- [The data]
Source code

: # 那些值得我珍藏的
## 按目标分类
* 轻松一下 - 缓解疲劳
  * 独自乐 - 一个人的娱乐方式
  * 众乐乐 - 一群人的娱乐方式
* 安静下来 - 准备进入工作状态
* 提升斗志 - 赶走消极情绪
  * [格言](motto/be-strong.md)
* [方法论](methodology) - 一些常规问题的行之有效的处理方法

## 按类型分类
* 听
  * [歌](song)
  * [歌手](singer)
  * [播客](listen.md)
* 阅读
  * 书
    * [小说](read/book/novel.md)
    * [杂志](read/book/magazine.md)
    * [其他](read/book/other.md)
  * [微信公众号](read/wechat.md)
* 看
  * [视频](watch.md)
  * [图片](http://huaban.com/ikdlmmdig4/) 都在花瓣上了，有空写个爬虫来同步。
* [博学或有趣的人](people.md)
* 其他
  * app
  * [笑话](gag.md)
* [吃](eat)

- [Work item]
All entries are to be repeated exactly and completely.

- [Written solution]
Source code

: # 那些值得我珍藏的
## 按目标分类
* 轻松一下 - 缓解疲劳
  * 独自乐 - 一个人的娱乐方式
  * 众乐乐 - 一群人的娱乐方式
* 安静下来 - 准备进入工作状态
* 提升斗志 - 赶走消极情绪
  * [格言](motto/be-strong.md)
* [方法论](methodology) - 一些常规问题的行之有效的处理方法

## 按类型分类
* 听
  * [歌](song)
  * [歌手](singer)
  * [播客](listen.md)
* 阅读
  * 书
    * [小说](read/book/novel.md)
    * [杂志](read/book/magazine.md)
    * [其他](read/book/other.md)
  * [微信公众号](read/wechat.md)
* 看
  * [视频](watch.md)
  * [图片](http://huaban.com/ikdlmmdig4/) 都在花瓣上了，有空写个爬虫来同步。
* [博学或有趣的人](people.md)
* 其他
  * app
  * [笑话](gag.md)
* [吃](eat)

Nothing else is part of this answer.